From Hobart to Victoria

George Chale Watson, the eldest son of Captain George Watson. The family arrived in Van Dieman’s Land on the Resource on 28 December 1830. The ‘Resource’, 417 ton with 4 guns, left London 26 July1830 carrying goods and 37/50 passengers. Sailing via Rio and Cape Town it arrived in Hobart Town 28 Dec 1830.

Master George Watson spent many of his formative years in the ship building yards of Battery Point Hobart. Amongst old nautical associates of these early years was Captain Goodman, a sea captain who was lost in a typhoon off the coast of China and never seen again. Captain Goodman was deeply mourned and affectionately remembered by a very large circle of relatives and friends of the Watson house.

George Chale Watson was educated in a grammar school in Launceston Tasmania. He did his groundwork as a surveyor under the tuition of James Bonwick, the celebrated Australian Geographer. It was under Bonwick’s tuition that Watson acquired a preliminary acquaintance with traversing and triangulation, the fundamental elements of a profession he was destined to take a prominent role in.

Once gold was discovered in Victoria Tasmania was eclipsed by the ‘bright prospects’ of the goldfields and Tasmanian colonists left in droves.

Widowed after the untimely death of Elizabeth Willis during childbirth Watson departed for Victoria, leaving the child with family. He went to Echuca where he took up employment as the manager of a store selling provisions to travellers pushing inland.
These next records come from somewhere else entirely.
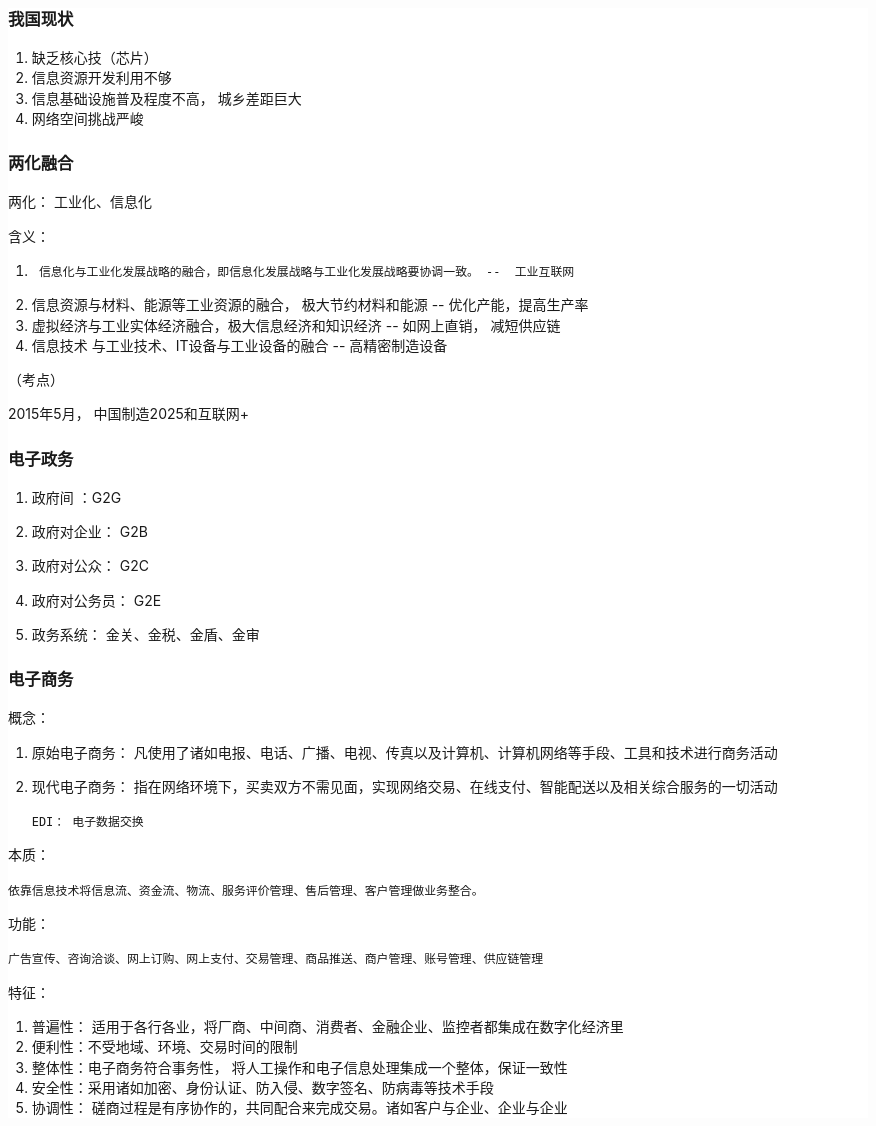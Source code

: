 ### 我国现状

1.  缺乏核心技（芯片）
2.  信息资源开发利用不够
3.  信息基础设施普及程度不高， 城乡差距巨大
4.  网络空间挑战严峻

### 两化融合

两化： 工业化、信息化

含义：

1.  	信息化与工业化发展战略的融合，即信息化发展战略与工业化发展战略要协调一致。 --  工业互联网
2.  信息资源与材料、能源等工业资源的融合， 极大节约材料和能源 -- 优化产能，提高生产率
3.  虚拟经济与工业实体经济融合，极大信息经济和知识经济 -- 如网上直销， 减短供应链
4.  信息技术 与工业技术、IT设备与工业设备的融合 -- 高精密制造设备



（考点）

2015年5月， 中国制造2025和互联网+

###  电子政务

1.  政府间 ：G2G
2.  政府对企业： G2B
3.  政府对公众： G2C

4.  政府对公务员： G2E

5.  政务系统： 金关、金税、金盾、金审




### 电子商务

概念：

1.  原始电子商务： 凡使用了诸如电报、电话、广播、电视、传真以及计算机、计算机网络等手段、工具和技术进行商务活动

2.  现代电子商务： 指在网络环境下，买卖双方不需见面，实现网络交易、在线支付、智能配送以及相关综合服务的一切活动

    	EDI： 电子数据交换

本质：

	依靠信息技术将信息流、资金流、物流、服务评价管理、售后管理、客户管理做业务整合。

功能：

	广告宣传、咨询洽谈、网上订购、网上支付、交易管理、商品推送、商户管理、账号管理、供应链管理



特征：

1.  普遍性： 适用于各行各业，将厂商、中间商、消费者、金融企业、监控者都集成在数字化经济里
2.  便利性：不受地域、环境、交易时间的限制
3.  整体性：电子商务符合事务性， 将人工操作和电子信息处理集成一个整体，保证一致性
4.  安全性：采用诸如加密、身份认证、防入侵、数字签名、防病毒等技术手段
5.  协调性： 磋商过程是有序协作的，共同配合来完成交易。诸如客户与企业、企业与企业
The year 1861 proved to be formative in the shaping of Watson’s life and career. It was in 1861 that the discoveries of the ill fated Burke and Wills expedition revealed so much about Central Australia. During this time Watson was managing the store, using his free time to pursue his studies as a surveyor.

High Street Echuca in the 1870’s

Echuca was on the direct route of the overland travellers and there is no question that these travellers who stopped to replenish supplies before they left ‘civilization’ fuelled his desire to explore little known parts of Australia. Watson wrote that “it was from these travellers with whom my business thus bought me into contact that I obtained my first knowledge of Queensland as a desirable locality. It was as a result of these travellers that the golden shores of Victoria lost all their attraction.

Watson spent four years working in Echuca. By 1862 he had gathered sufficient earnings from the store and took a ship to Queensland. He made his way to Sydney and embarked on board the historic steamship Telegraph, under the command of a distinguished colonist, Captain O’Reilly. They had a smooth passage and reached Brisbane in 1862.